For the first time in many years he wanted to go home. He wanted the comfort of his own bedroom and not the anonymous hotels that he had been forced to live in for so long. He wanted the respect and the support of the brothers and sisters that he had grown up with. And he wanted Madame, his mother, to publicly acknowledge his achievements for the Corpus Maleficus and to give him his due.
Bale was tired. He needed rest. And treatment for his wound. He was fed up with being hard and living like a wolf. Fed up with being hunted by people who were not worthy to tie his bootlaces.
He lay on his belly and dragged himself towards the hatch cover. If he didn’t move now, he would die. It was as simple as that.
For he had suddenly understood that he was hallucinating. That this temporary helplessness of his was just another strategy of the Devil’s to unman him – to make him weak.
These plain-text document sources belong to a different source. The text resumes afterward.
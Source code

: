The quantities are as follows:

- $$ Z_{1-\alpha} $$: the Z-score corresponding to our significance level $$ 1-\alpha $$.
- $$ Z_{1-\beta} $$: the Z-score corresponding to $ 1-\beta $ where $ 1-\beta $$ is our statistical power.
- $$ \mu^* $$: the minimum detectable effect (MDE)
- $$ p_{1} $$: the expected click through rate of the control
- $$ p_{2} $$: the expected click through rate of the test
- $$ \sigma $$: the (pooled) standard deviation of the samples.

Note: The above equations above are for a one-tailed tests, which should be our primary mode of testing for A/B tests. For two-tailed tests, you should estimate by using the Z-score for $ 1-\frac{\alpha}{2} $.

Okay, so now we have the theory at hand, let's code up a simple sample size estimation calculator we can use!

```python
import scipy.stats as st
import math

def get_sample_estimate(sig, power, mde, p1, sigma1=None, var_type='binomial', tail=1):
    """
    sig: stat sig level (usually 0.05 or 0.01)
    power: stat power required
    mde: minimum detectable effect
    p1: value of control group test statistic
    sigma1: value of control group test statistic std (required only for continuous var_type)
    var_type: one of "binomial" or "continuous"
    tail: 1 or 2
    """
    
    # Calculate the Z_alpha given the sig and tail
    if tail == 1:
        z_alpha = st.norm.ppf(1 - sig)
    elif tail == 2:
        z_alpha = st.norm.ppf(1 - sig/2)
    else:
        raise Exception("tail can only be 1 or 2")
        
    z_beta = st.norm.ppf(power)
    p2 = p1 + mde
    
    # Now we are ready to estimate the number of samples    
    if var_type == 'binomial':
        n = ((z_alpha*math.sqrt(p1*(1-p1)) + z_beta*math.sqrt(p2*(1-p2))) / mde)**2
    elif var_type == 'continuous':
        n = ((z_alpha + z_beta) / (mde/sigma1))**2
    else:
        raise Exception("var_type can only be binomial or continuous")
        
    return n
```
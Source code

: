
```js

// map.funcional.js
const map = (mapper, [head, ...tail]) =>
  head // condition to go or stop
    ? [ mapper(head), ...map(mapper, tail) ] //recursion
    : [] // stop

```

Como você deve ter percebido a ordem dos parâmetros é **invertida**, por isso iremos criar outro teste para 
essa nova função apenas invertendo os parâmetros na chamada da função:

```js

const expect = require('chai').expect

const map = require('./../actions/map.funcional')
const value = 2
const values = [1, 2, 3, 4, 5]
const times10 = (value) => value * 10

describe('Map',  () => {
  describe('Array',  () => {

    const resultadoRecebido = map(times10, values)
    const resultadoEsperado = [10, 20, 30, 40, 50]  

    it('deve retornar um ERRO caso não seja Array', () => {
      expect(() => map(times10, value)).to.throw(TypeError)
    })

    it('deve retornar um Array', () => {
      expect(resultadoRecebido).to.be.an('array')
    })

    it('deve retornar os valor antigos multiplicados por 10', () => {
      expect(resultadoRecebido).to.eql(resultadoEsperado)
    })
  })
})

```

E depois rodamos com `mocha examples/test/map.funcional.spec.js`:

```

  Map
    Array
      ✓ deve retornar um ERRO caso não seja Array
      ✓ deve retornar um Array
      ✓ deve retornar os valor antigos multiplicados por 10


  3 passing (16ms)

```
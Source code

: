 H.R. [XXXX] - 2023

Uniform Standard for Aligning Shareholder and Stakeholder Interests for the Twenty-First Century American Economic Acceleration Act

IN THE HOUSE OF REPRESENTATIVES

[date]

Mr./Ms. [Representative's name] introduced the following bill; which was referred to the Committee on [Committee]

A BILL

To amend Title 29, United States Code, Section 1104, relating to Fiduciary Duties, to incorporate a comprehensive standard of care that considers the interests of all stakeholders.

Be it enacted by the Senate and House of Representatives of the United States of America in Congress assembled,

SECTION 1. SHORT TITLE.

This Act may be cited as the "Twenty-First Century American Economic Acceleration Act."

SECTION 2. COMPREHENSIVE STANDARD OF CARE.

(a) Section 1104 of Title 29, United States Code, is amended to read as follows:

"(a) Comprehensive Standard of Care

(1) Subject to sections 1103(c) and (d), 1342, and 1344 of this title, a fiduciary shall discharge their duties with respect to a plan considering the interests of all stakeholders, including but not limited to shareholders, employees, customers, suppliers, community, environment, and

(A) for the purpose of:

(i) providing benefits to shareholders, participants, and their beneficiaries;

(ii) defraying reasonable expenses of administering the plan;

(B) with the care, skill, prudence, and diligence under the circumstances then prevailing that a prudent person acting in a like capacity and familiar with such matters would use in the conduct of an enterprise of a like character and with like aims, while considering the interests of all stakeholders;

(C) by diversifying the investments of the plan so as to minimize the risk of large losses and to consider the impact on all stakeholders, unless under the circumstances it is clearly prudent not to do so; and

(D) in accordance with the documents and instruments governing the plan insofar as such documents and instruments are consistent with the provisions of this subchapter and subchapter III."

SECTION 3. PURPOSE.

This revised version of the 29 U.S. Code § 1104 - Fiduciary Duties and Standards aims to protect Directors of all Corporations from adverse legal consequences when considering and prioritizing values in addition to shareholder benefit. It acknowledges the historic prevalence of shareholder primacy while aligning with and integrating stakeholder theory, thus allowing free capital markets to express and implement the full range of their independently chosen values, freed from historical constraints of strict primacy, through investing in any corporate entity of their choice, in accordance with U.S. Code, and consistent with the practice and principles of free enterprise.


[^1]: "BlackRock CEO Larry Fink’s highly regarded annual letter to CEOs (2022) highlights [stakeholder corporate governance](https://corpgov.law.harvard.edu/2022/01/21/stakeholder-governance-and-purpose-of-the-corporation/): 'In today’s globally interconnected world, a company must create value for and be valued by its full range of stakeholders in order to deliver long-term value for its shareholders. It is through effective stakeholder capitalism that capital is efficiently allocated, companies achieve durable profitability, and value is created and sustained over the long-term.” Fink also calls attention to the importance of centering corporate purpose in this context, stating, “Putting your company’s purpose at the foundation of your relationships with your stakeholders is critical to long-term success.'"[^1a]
Bale reached the hatch cover and dragged it to one side. He stared down into the empty bedroom.
It was dark. The windows were open and it was night. There were no lights anywhere. The police had left. Surely they had left.
He listened, through the rushing of blood in his head, for any inexplicable sounds.
There were none.
He eased his legs through the hatch cover. For a long time he sat on the lip of the hatch staring down at the floor. Finally he cracked his torch and tried to estimate the total drop.
Ten feet. Enough to break a leg or sprain an ankle.
But he didn’t have the strength left to let down the chair. Didn’t have the agility to hang from the hatch and feel for it with his legs.
He switched off his torch and slid it back inside his shirt.
Then he twisted on his good arm and dropped into the void.